[Stored data]

▽

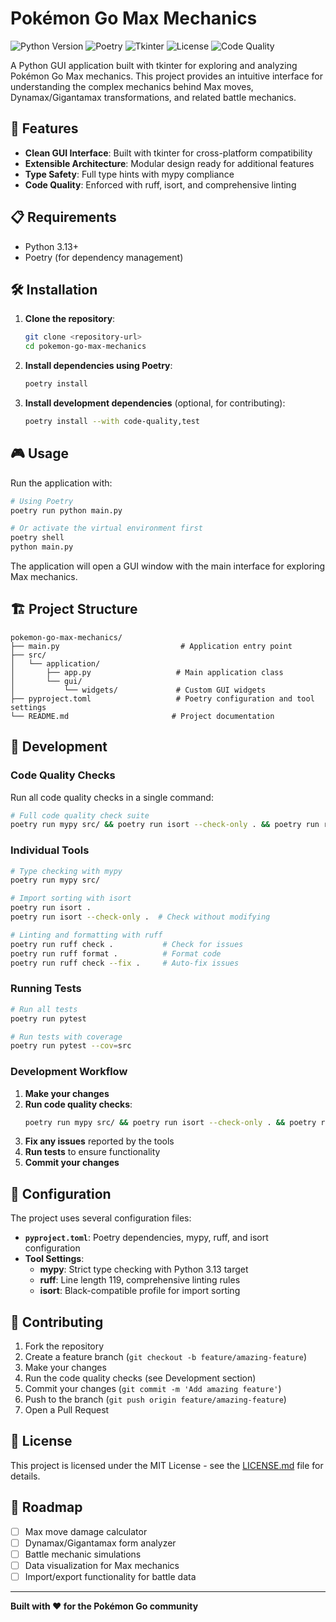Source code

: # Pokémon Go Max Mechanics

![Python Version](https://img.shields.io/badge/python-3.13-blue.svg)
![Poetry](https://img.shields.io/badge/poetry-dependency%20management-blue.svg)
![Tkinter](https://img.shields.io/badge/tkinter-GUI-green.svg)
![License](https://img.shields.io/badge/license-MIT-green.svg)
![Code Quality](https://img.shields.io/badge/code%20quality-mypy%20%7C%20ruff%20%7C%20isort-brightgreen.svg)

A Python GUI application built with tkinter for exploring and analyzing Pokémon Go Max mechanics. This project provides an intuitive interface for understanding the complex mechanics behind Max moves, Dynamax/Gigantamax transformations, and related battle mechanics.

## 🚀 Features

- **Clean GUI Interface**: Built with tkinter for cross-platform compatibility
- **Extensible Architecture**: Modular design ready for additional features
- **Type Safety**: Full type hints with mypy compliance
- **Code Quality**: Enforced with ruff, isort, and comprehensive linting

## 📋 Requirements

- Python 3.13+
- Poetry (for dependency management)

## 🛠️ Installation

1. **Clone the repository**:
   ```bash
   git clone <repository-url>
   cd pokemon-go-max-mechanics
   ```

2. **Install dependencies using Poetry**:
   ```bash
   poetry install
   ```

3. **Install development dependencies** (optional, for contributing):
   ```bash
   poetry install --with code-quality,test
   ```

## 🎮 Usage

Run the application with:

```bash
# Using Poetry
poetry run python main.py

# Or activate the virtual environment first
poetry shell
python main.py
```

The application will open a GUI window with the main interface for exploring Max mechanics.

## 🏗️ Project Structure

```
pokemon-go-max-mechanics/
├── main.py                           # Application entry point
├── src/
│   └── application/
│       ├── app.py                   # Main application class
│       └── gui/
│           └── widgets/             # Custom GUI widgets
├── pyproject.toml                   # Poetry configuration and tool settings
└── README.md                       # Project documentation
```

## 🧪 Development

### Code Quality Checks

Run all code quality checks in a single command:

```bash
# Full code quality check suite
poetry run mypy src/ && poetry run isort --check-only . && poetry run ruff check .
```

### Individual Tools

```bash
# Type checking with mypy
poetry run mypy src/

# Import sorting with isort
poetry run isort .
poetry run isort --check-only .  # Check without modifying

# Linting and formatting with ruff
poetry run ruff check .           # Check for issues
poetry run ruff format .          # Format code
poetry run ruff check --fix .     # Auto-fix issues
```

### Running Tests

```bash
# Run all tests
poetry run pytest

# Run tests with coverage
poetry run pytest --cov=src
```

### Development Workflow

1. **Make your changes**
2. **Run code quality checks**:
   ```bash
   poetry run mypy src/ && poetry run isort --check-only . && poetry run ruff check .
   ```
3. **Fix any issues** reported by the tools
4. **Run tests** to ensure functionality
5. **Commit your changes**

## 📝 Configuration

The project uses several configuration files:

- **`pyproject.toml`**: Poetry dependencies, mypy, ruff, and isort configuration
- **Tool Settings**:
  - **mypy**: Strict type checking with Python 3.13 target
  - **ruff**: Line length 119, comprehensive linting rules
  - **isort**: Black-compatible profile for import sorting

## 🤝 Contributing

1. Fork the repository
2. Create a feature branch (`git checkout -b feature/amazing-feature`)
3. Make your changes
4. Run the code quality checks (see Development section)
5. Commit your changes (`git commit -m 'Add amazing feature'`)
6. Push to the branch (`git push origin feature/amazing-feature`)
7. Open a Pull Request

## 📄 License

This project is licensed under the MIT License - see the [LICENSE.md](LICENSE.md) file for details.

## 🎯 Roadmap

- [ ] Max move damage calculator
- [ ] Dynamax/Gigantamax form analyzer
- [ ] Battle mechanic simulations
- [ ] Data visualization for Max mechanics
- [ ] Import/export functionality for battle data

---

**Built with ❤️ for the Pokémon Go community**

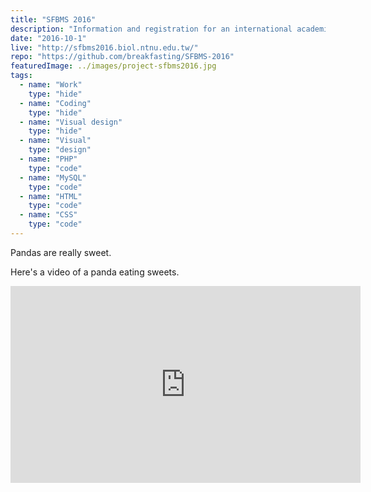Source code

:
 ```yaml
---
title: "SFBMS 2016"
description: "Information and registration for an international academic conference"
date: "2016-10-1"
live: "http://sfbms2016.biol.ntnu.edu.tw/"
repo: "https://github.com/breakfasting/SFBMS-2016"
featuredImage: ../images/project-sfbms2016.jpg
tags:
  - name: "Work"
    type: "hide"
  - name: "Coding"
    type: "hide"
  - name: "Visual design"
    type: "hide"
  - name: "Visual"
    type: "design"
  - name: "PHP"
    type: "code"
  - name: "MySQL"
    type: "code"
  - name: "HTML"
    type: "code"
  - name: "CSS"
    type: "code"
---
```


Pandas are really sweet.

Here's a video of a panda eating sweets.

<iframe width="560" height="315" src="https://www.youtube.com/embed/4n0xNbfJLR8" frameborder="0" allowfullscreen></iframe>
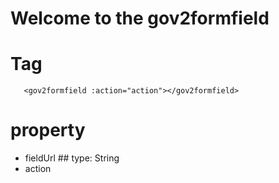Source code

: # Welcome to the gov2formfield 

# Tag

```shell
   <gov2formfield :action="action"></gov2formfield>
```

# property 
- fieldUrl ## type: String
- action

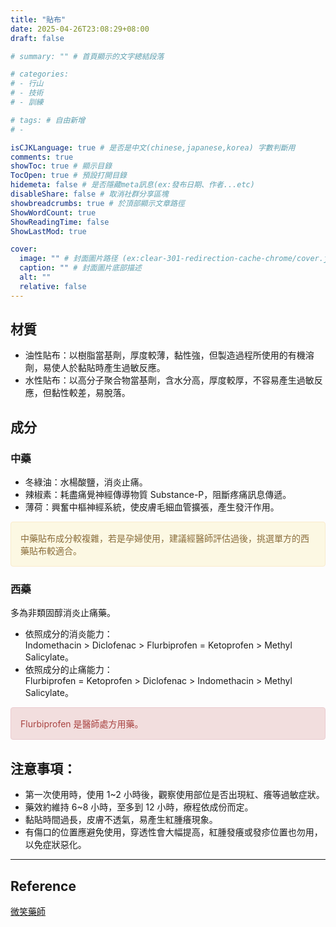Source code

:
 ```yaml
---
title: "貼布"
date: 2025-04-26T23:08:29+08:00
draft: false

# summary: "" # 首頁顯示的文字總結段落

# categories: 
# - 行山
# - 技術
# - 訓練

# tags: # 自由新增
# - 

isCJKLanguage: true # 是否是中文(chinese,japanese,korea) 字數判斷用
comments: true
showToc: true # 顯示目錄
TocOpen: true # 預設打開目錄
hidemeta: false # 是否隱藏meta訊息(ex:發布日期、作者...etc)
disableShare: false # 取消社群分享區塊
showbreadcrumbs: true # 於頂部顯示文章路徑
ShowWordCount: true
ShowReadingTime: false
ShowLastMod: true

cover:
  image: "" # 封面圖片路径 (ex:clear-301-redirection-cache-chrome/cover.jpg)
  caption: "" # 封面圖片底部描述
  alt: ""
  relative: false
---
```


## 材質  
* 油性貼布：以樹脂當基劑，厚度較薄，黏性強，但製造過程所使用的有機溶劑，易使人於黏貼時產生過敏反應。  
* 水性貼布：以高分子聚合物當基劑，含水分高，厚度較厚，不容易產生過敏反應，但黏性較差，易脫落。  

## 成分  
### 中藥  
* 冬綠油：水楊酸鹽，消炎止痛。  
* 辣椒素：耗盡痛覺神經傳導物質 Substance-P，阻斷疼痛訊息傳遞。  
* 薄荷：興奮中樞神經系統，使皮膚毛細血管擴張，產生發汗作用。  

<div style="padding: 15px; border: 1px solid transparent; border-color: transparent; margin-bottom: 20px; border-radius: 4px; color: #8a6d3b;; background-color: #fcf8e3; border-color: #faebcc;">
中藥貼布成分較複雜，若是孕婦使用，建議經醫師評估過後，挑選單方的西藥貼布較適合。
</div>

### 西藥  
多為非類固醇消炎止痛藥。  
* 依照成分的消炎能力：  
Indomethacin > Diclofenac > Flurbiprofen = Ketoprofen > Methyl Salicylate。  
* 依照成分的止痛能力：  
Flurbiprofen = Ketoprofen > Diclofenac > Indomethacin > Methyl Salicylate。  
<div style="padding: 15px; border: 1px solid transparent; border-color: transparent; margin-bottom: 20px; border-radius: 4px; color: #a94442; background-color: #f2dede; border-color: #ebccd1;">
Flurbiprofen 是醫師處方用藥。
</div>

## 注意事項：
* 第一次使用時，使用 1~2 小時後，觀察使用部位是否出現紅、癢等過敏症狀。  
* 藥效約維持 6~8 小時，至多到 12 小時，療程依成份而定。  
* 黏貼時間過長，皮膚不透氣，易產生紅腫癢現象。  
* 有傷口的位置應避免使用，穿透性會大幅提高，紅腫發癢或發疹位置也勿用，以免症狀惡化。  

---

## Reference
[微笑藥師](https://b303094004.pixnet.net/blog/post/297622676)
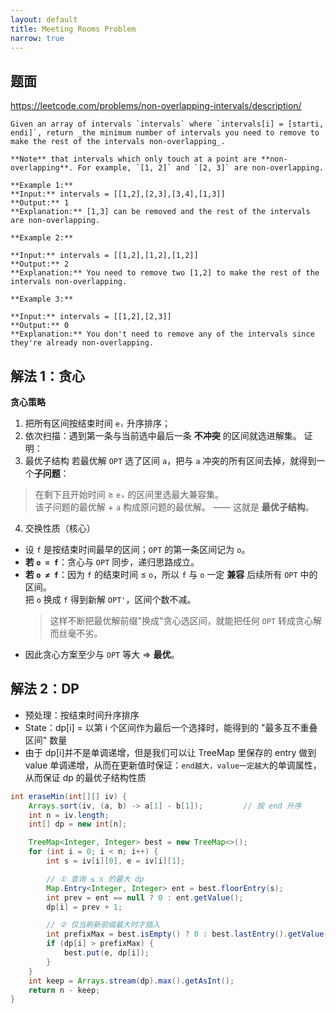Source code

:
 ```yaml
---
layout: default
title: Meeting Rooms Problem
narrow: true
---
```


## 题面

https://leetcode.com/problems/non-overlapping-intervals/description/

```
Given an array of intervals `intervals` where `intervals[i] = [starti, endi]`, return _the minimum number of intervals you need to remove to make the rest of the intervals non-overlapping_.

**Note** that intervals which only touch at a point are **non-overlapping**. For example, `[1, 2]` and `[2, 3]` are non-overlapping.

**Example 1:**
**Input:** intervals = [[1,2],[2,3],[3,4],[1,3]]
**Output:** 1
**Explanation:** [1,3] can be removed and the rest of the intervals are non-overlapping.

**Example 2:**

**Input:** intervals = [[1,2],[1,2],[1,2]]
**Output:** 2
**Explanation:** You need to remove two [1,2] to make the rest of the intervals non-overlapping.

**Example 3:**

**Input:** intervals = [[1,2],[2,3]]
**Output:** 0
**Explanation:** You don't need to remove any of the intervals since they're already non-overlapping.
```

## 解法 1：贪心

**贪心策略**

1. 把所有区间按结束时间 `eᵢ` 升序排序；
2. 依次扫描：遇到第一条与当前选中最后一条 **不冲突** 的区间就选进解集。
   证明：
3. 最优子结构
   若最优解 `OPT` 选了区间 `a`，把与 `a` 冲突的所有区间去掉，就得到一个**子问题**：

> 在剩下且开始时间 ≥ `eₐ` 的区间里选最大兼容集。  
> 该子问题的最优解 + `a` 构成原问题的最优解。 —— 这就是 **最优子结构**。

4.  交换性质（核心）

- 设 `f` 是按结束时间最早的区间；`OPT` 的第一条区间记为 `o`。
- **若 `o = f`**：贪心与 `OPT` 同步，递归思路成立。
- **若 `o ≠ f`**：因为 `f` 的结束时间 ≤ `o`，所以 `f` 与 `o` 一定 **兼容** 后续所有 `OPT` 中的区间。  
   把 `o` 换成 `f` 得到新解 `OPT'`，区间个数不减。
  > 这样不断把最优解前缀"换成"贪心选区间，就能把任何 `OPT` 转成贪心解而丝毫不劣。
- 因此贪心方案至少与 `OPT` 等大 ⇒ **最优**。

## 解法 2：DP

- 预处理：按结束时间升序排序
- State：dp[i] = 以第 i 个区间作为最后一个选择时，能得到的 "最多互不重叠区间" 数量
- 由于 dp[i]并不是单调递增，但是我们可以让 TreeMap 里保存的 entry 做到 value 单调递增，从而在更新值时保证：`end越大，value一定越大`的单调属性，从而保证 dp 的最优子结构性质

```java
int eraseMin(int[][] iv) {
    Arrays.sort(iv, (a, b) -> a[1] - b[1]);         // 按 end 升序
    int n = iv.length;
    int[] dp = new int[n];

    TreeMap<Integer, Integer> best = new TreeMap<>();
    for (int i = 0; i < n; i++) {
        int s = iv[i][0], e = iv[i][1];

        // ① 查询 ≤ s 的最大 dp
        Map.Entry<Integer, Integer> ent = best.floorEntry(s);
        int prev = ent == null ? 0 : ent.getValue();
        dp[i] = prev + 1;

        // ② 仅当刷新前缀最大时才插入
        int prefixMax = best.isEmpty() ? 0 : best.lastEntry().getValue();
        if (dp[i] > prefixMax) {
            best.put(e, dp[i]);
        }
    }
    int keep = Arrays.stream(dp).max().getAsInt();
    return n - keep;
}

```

△

» **What is being asked**
Across the data above, count every line with "branch" in it and write only the total.

» **Exercise output**
2